Stocks have advanced 28% in the last five months, and the S&P is now at a four-year high. The first quarter is looking to be one of the strongest in decades in terms of stock performance. However, the rally is looking long in the tooth, and investors might want to put away their party hats, or at least be more cautious as we enter into the second quarter. Numerous headwinds are shaping up, and the market should encounter rougher seas in the coming quarter.
10 reasons to be wary of the second quarter:
1. The Q1 2012 earnings seasons is shaping up to post the slowest growth in EPS since the end of the financial crisis. Alcoa (AA) kicks off the reporting season on April 10, which is right around the corner.
3. The prospect of four more years of an extremely business-unfriendly administration is yet to be priced into the market. Business disillusionment goes all the way through to CEOs working with the administration, such as General Electric's (GE) Jeffrey Immelt, who is the president's top economic adviser outside the administration. This can't be good for firms' hiring and for business investment plans.

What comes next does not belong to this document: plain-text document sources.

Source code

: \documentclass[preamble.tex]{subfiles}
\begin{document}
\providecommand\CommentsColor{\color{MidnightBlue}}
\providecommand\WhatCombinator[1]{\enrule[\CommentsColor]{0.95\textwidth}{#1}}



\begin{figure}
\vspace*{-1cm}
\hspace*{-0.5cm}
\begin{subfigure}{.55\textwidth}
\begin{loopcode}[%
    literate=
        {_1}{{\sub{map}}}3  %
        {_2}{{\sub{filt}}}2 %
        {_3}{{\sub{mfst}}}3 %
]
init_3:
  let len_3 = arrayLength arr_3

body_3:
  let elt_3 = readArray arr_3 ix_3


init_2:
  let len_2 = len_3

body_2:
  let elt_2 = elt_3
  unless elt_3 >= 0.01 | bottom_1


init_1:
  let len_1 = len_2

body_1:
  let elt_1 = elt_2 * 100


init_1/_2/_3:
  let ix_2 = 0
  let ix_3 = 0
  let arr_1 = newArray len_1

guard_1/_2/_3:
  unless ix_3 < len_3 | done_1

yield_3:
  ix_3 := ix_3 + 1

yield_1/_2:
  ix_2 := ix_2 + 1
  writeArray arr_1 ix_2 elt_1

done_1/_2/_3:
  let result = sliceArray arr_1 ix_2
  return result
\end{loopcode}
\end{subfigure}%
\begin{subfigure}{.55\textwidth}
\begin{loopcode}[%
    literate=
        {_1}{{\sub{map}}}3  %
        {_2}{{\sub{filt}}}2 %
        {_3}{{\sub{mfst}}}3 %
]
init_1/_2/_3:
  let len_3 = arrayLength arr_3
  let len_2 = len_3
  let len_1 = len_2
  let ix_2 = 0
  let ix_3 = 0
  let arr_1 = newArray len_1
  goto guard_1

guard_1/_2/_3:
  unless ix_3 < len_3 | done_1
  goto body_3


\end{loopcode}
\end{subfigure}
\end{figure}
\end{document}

4. Gas prices are at record highs for this time of the year and are very likely to go much higher as we get closer to driving season. The high oil prices are fast displacing worries about Europe as the biggest concern for the market.
5. The rally in the market has been driven in part by the actions of the Federal Reserve. Under Operation "Twist", the Fed has purchased 91% of long dated government debt issuance. This is not sustainable and the market will be impacted when the Federal Reserve becomes less accommodating in the near future.
6. The recent rally in interest rates could be just beginning, as the Fed's hands may be tied up with more constraints, especially with an election approaching. Note: The biggest positions in my portfolio are the ProShares UltraShort Lehman 20+ (TBT)s.
7. The start of 2013 is looking increasingly dicey, given the amount of tax cuts and programs that are set to expire, as well as the automatic spending cuts that will take place if no agreement is reached by January 15, 2013. Nothing looks to be done prior to the election, which means a lame duck Congress will need to address all of these issues in a span of eight weeks. Although the market is currently not factoring these events into its thinking, that could well change as we move closer to the end of the year.
8. Inflation should start to become a much bigger concern in the second quarter, as the economy continues to grow, the Federal Reserve becomes less active, and high oil costs start to impact prices to a greater degree. Once inflation kicks in, it can accelerate quickly.
9. Investor bullishness levels and some technical factors should have investors very concerned. A recent article in Barron's delves into these factors in greater detail.
10. While corporate profits and margins have done very well since the lows of the crisis. Unfortunately, the government sector is still under severe stress, especially at the state level. Several major states like California have structural problems that are not likely to be solved in the near or medium term. This will continue to act as a drag for the overall economy, at least for the foreseeable future.